Cleveland: Prove you have the infrastructure (both people and resources) to pull this off. Prove the location will be a draw to actually get participants to care about coming. Prove the region's dismal economy can support the funding you need.
D.C.: Prove your plan will get things done on time. (For instance, not hiring a development director until 2011? That seems late.) Prove your venues are not too spread out with the notorious D.C. traffic and metro system. Prove you can be affordable.
I am not sure what he means by Boston being "unfriendly." I know Patriot and Red Sox fans are obnoxious, but I have always enjoyed my trips to Boston. Thornton does a nice job of breaking down various categories to determine which city has an edge.
In reviewing the bids I was surprised to see that DC was the only city of the three that will not have flag football (I have played flag football at the 1990, 1994 and 2006 Gay Games).
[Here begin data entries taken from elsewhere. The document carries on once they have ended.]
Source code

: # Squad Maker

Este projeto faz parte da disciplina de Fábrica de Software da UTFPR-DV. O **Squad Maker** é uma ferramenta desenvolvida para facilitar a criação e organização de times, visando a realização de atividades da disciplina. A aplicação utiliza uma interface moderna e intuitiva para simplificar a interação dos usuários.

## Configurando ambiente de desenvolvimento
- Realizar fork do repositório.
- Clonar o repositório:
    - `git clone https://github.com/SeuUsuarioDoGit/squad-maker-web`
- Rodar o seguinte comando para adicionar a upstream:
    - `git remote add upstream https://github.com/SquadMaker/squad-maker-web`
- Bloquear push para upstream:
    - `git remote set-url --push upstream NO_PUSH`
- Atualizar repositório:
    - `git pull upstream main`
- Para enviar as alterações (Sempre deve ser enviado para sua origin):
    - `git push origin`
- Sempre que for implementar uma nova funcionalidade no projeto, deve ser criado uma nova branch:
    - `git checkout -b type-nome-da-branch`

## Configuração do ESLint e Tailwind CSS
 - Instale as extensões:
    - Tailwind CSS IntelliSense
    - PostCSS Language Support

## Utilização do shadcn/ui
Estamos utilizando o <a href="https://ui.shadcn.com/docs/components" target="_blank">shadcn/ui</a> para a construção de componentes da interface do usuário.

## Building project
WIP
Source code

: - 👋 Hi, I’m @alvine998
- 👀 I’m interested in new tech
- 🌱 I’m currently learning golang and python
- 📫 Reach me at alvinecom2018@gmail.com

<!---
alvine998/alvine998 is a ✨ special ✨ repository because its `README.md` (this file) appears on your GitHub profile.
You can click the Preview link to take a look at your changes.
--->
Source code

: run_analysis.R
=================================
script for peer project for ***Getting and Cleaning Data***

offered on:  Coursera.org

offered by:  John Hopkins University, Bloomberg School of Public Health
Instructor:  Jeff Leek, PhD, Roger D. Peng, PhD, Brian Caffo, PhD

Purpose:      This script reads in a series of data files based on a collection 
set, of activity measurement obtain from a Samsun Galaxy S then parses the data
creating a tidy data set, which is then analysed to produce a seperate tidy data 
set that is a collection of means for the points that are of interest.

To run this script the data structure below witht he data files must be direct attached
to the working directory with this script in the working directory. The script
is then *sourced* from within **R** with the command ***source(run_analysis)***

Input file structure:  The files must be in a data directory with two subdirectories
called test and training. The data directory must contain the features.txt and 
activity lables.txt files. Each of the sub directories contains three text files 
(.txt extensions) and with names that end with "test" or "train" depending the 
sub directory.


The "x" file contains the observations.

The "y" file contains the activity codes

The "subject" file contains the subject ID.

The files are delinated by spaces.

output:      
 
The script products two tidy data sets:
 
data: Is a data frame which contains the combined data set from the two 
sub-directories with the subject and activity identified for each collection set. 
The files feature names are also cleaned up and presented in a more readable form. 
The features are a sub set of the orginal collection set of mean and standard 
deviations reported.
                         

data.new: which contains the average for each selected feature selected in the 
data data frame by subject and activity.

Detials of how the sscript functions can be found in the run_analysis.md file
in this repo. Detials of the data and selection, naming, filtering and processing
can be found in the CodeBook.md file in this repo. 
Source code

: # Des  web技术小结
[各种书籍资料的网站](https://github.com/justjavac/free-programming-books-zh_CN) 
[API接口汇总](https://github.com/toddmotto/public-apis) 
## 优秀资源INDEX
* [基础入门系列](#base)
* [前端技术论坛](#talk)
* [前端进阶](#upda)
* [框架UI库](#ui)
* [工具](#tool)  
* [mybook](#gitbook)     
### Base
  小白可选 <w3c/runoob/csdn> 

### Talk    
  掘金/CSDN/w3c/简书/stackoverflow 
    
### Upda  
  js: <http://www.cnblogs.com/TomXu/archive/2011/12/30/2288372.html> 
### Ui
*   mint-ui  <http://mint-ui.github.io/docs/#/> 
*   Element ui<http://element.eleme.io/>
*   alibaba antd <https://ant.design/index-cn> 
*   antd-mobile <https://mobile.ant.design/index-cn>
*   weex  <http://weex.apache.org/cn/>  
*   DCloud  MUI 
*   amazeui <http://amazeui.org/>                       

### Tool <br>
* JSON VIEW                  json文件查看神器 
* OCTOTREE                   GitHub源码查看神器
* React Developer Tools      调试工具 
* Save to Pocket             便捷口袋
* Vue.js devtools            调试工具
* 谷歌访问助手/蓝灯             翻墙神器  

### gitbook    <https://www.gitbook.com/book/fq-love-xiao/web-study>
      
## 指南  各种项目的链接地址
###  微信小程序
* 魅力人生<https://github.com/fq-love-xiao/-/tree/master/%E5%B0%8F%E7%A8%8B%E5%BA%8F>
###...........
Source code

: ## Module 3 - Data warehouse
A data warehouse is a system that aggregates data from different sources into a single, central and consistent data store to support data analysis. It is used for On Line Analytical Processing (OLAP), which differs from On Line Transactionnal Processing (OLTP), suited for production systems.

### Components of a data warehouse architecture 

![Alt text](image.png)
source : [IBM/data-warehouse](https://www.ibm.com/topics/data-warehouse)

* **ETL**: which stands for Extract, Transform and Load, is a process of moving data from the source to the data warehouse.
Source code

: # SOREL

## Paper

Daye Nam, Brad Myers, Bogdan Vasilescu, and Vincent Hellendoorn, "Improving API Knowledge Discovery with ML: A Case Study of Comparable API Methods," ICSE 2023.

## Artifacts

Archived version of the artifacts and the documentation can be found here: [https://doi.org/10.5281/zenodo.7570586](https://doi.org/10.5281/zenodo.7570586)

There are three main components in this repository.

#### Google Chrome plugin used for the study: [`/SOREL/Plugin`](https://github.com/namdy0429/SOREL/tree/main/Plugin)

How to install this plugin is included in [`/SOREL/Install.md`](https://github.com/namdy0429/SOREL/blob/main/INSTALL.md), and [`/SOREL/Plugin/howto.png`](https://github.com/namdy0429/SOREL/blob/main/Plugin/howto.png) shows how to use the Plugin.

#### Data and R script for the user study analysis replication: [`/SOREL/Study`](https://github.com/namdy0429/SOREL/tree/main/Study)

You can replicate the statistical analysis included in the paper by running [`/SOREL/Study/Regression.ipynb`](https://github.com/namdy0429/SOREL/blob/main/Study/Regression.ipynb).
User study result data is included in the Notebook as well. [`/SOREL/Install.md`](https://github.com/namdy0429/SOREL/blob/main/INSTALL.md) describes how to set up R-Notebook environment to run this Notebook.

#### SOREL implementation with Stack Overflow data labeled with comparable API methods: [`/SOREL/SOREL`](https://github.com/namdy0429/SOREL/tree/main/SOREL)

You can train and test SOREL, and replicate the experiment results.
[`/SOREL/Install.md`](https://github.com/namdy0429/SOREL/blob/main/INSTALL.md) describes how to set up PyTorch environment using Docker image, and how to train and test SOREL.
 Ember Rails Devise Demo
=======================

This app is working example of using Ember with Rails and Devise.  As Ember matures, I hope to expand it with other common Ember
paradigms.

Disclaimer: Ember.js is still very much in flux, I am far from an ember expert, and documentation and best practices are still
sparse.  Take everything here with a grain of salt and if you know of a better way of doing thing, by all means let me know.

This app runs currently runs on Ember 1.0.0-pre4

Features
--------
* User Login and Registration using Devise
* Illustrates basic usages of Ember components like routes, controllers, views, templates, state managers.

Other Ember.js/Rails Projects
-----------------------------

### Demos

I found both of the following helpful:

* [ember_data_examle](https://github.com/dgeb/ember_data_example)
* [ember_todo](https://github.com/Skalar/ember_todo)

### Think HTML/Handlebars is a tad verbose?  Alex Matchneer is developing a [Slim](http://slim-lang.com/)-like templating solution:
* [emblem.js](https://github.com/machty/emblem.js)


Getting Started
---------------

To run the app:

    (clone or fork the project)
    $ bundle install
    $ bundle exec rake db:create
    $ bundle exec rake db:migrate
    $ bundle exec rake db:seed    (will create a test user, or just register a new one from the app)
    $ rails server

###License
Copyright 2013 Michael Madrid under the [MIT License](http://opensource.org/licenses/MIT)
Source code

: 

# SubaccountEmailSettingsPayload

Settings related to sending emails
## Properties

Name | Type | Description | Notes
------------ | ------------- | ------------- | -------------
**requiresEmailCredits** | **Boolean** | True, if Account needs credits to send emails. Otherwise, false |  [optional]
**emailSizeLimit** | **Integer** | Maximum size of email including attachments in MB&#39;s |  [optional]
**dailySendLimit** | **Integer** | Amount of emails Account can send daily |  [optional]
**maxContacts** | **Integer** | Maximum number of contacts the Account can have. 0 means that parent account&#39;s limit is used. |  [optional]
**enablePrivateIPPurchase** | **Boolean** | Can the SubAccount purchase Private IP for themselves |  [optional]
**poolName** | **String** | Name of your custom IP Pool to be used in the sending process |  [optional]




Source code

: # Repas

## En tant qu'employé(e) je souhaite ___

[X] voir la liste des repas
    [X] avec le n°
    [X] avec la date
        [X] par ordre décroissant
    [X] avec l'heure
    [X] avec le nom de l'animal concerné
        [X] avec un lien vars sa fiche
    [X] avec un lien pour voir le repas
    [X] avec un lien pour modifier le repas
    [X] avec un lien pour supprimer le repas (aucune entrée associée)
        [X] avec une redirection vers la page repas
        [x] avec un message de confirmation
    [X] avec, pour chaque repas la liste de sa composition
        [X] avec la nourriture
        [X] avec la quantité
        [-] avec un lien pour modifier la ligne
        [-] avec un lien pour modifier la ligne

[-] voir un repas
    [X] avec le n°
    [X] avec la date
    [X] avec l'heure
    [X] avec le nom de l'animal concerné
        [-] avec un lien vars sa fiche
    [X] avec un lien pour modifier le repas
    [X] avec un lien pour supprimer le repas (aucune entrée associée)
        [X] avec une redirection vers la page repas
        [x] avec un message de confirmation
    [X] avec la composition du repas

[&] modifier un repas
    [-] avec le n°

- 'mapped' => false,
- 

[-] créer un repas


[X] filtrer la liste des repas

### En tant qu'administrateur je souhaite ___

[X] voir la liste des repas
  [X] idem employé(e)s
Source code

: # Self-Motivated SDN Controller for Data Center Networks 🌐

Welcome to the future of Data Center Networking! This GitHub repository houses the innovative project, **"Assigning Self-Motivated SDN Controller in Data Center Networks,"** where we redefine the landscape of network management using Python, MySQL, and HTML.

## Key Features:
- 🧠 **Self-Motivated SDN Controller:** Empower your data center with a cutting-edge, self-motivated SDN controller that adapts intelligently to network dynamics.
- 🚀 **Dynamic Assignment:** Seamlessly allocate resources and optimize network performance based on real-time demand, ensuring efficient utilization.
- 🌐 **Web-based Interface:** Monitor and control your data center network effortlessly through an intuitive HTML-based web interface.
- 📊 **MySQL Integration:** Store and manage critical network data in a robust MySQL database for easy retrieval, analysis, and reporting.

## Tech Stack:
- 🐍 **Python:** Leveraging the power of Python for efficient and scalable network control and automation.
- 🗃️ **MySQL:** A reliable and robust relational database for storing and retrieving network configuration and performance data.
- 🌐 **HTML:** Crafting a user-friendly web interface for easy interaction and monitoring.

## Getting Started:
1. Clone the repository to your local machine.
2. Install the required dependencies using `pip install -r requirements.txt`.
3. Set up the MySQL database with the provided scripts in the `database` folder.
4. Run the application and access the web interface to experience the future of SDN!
That's a big omission given the rapid growth of the sport, and the fact that the 2009 Gay Bowl will be held in DC. Flag football should be a mandatory sport anytime the Gay Games are held in the U.S.
My only advice to the Federation of Gay Games, which will decide this -- pick the bid that makes the most economic sense and doesn't have its budget dependent on unrealistic turnout or sponsor projections.